クリスマスの思い出
あれは小学校1年生のころだったと思う。
クリスマスが近づいていた。クラスの話題はもっぱら「サンタさんは本当にいるのか」だった。ほとんどの同級生が『サンタさんはやっぱりいないのでは……』とあきらめに近い思いを抱きはじめていたころ、とある噂がまことしやかにクラスの間を駆け巡った。
「アユミちゃんの家には、サンタさんから手紙が届いたんだって」
「手紙は英語で書かれていたんだって」
「しかも、立ち去る足音を聞いたらしいよ」
もうこうなると都市伝説である。それでも、まだサンタさんを信じていたい無垢な我々は、この噂にひとすじの光を見出していたのだった。
我が家にはそれまで一度もサンタさんが来たことがなかった。クリスマスのご馳走は食べたし、プレゼントも、もらうことはもらっていた。ただそれは、おもちゃ屋さんで親から出された「三千円までね」という条件のもと、自分たちで欲しいものを選んで買ってもらうイベントだった。それまで一度も、サンタさんに手紙を書いたことも、朝起きたとき枕元にプレゼントが置かれていたこともなかった。
『アユミちゃんちにサンタさんが来た』という噂を聞いたその年、私は今年こそ、と決意した。今年こそ、サンタさんにプレゼントをもらうんだ。きっとサンタさんは本当にいる。きっと、プレゼントをもらえる。
クリスマスイブの夜になった。もう寝なさい、という母親に私は大きい靴下を出してほしい、とねだった。そんなもんどうするの、とあきれた顔の母親に私は言った。

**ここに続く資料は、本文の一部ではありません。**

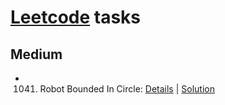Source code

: # [Leetcode](https://leetcode.com/problemset/all/) tasks

## Medium

- 1041. Robot Bounded In Circle: [Details](https://leetcode.com/problems/robot-bounded-in-circle/) | [Solution](https://github.com/ZiF1R/leetcode-tasks/RobotBoundedInCircle/index.js)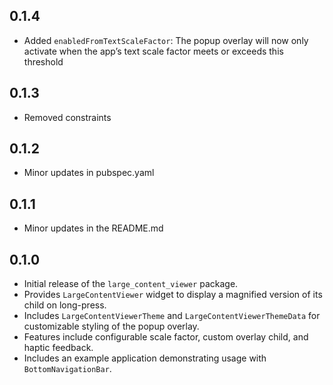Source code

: ## 0.1.4

* Added `enabledFromTextScaleFactor`:
The popup overlay will now only activate when the app’s text scale factor meets or exceeds this threshold

## 0.1.3

* Removed constraints

## 0.1.2

* Minor updates in pubspec.yaml

## 0.1.1

* Minor updates in the README.md

## 0.1.0

* Initial release of the `large_content_viewer` package.
* Provides `LargeContentViewer` widget to display a magnified version of its child on long-press.
* Includes `LargeContentViewerTheme` and `LargeContentViewerThemeData` for customizable styling of the popup overlay.
* Features include configurable scale factor, custom overlay child, and haptic feedback.
* Includes an example application demonstrating usage with `BottomNavigationBar`.
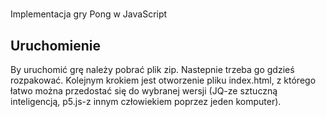 #
Implementacja gry Pong w JavaScript

## Uruchomienie
By uruchomić grę należy pobrać plik zip. Nastepnie trzeba go gdzieś rozpakować. Kolejnym krokiem jest otworzenie pliku index.html, z którego łatwo można przedostać się do wybranej wersji (JQ-ze sztuczną inteligencją, p5.js-z innym człowiekiem poprzez jeden komputer).
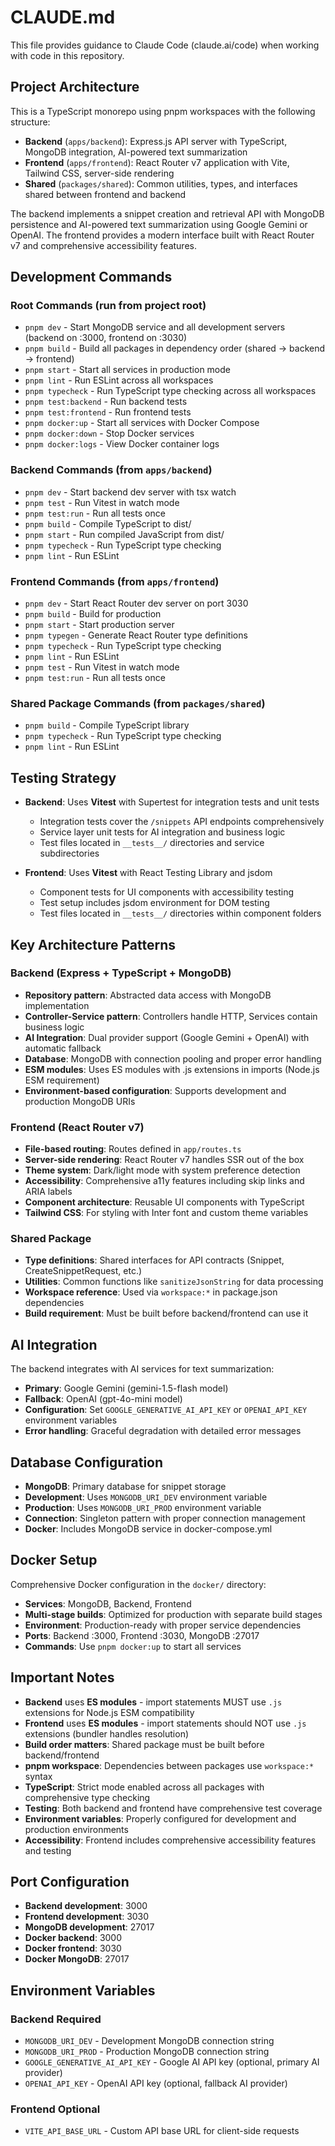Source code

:# CLAUDE.md

This file provides guidance to Claude Code (claude.ai/code) when working with code in this repository.

## Project Architecture

This is a TypeScript monorepo using pnpm workspaces with the following structure:

- **Backend** (`apps/backend`): Express.js API server with TypeScript, MongoDB integration, AI-powered text summarization
- **Frontend** (`apps/frontend`): React Router v7 application with Vite, Tailwind CSS, server-side rendering
- **Shared** (`packages/shared`): Common utilities, types, and interfaces shared between frontend and backend

The backend implements a snippet creation and retrieval API with MongoDB persistence and AI-powered text summarization using Google Gemini or OpenAI. The frontend provides a modern interface built with React Router v7 and comprehensive accessibility features.

## Development Commands

### Root Commands (run from project root)
- `pnpm dev` - Start MongoDB service and all development servers (backend on :3000, frontend on :3030)
- `pnpm build` - Build all packages in dependency order (shared → backend → frontend)
- `pnpm start` - Start all services in production mode
- `pnpm lint` - Run ESLint across all workspaces
- `pnpm typecheck` - Run TypeScript type checking across all workspaces
- `pnpm test:backend` - Run backend tests
- `pnpm test:frontend` - Run frontend tests
- `pnpm docker:up` - Start all services with Docker Compose
- `pnpm docker:down` - Stop Docker services
- `pnpm docker:logs` - View Docker container logs

### Backend Commands (from `apps/backend`)
- `pnpm dev` - Start backend dev server with tsx watch
- `pnpm test` - Run Vitest in watch mode
- `pnpm test:run` - Run all tests once
- `pnpm build` - Compile TypeScript to dist/
- `pnpm start` - Run compiled JavaScript from dist/
- `pnpm typecheck` - Run TypeScript type checking
- `pnpm lint` - Run ESLint

### Frontend Commands (from `apps/frontend`)
- `pnpm dev` - Start React Router dev server on port 3030
- `pnpm build` - Build for production
- `pnpm start` - Start production server
- `pnpm typegen` - Generate React Router type definitions
- `pnpm typecheck` - Run TypeScript type checking
- `pnpm lint` - Run ESLint
- `pnpm test` - Run Vitest in watch mode
- `pnpm test:run` - Run all tests once

### Shared Package Commands (from `packages/shared`)
- `pnpm build` - Compile TypeScript library
- `pnpm typecheck` - Run TypeScript type checking
- `pnpm lint` - Run ESLint

## Testing Strategy

- **Backend**: Uses **Vitest** with Supertest for integration tests and unit tests
  - Integration tests cover the `/snippets` API endpoints comprehensively
  - Service layer unit tests for AI integration and business logic
  - Test files located in `__tests__/` directories and service subdirectories

- **Frontend**: Uses **Vitest** with React Testing Library and jsdom
  - Component tests for UI components with accessibility testing
  - Test setup includes jsdom environment for DOM testing
  - Test files located in `__tests__/` directories within component folders

## Key Architecture Patterns

### Backend (Express + TypeScript + MongoDB)
- **Repository pattern**: Abstracted data access with MongoDB implementation
- **Controller-Service pattern**: Controllers handle HTTP, Services contain business logic
- **AI Integration**: Dual provider support (Google Gemini + OpenAI) with automatic fallback
- **Database**: MongoDB with connection pooling and proper error handling
- **ESM modules**: Uses ES modules with .js extensions in imports (Node.js ESM requirement)
- **Environment-based configuration**: Supports development and production MongoDB URIs

### Frontend (React Router v7)
- **File-based routing**: Routes defined in `app/routes.ts`
- **Server-side rendering**: React Router v7 handles SSR out of the box
- **Theme system**: Dark/light mode with system preference detection
- **Accessibility**: Comprehensive a11y features including skip links and ARIA labels
- **Component architecture**: Reusable UI components with TypeScript
- **Tailwind CSS**: For styling with Inter font and custom theme variables

### Shared Package
- **Type definitions**: Shared interfaces for API contracts (Snippet, CreateSnippetRequest, etc.)
- **Utilities**: Common functions like `sanitizeJsonString` for data processing
- **Workspace reference**: Used via `workspace:*` in package.json dependencies
- **Build requirement**: Must be built before backend/frontend can use it

## AI Integration

The backend integrates with AI services for text summarization:
- **Primary**: Google Gemini (gemini-1.5-flash model)
- **Fallback**: OpenAI (gpt-4o-mini model)
- **Configuration**: Set `GOOGLE_GENERATIVE_AI_API_KEY` or `OPENAI_API_KEY` environment variables
- **Error handling**: Graceful degradation with detailed error messages

## Database Configuration

- **MongoDB**: Primary database for snippet storage
- **Development**: Uses `MONGODB_URI_DEV` environment variable
- **Production**: Uses `MONGODB_URI_PROD` environment variable
- **Connection**: Singleton pattern with proper connection management
- **Docker**: Includes MongoDB service in docker-compose.yml

## Docker Setup

Comprehensive Docker configuration in the `docker/` directory:
- **Services**: MongoDB, Backend, Frontend
- **Multi-stage builds**: Optimized for production with separate build stages
- **Environment**: Production-ready with proper service dependencies
- **Ports**: Backend :3000, Frontend :3030, MongoDB :27017
- **Commands**: Use `pnpm docker:up` to start all services

## Important Notes

- **Backend** uses **ES modules** - import statements MUST use `.js` extensions for Node.js ESM compatibility
- **Frontend** uses **ES modules** - import statements should NOT use `.js` extensions (bundler handles resolution)
- **Build order matters**: Shared package must be built before backend/frontend
- **pnpm workspace**: Dependencies between packages use `workspace:*` syntax
- **TypeScript**: Strict mode enabled across all packages with comprehensive type checking
- **Testing**: Both backend and frontend have comprehensive test coverage
- **Environment variables**: Properly configured for development and production environments
- **Accessibility**: Frontend includes comprehensive accessibility features and testing

## Port Configuration
- **Backend development**: 3000
- **Frontend development**: 3030
- **MongoDB development**: 27017
- **Docker backend**: 3000
- **Docker frontend**: 3030
- **Docker MongoDB**: 27017

## Environment Variables

### Backend Required
- `MONGODB_URI_DEV` - Development MongoDB connection string
- `MONGODB_URI_PROD` - Production MongoDB connection string
- `GOOGLE_GENERATIVE_AI_API_KEY` - Google AI API key (optional, primary AI provider)
- `OPENAI_API_KEY` - OpenAI API key (optional, fallback AI provider)

### Frontend Optional
- `VITE_API_BASE_URL` - Custom API base URL for client-side requests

「サンタさんがくるから。プレゼント入れてもらうために枕元に置くの!」
父親と母親は失笑しながら言った。
「じゃあ、こないだ買った運動靴でも枕元に置いといてあげるから。はやく寝なさい」
たぶんこの時から私はサンタさんを信じられなくなってしまった。この年から12年後、弟は高校中退して家を飛び出した。さらにそれから3年後、母親が家から出ていき、両親は離婚した。
そういうところだぞ、と思う。
こんな子供時代を過ごしたって、いい子にしていれば大人になってからもサンタさんはきてくれるので安心してほしい。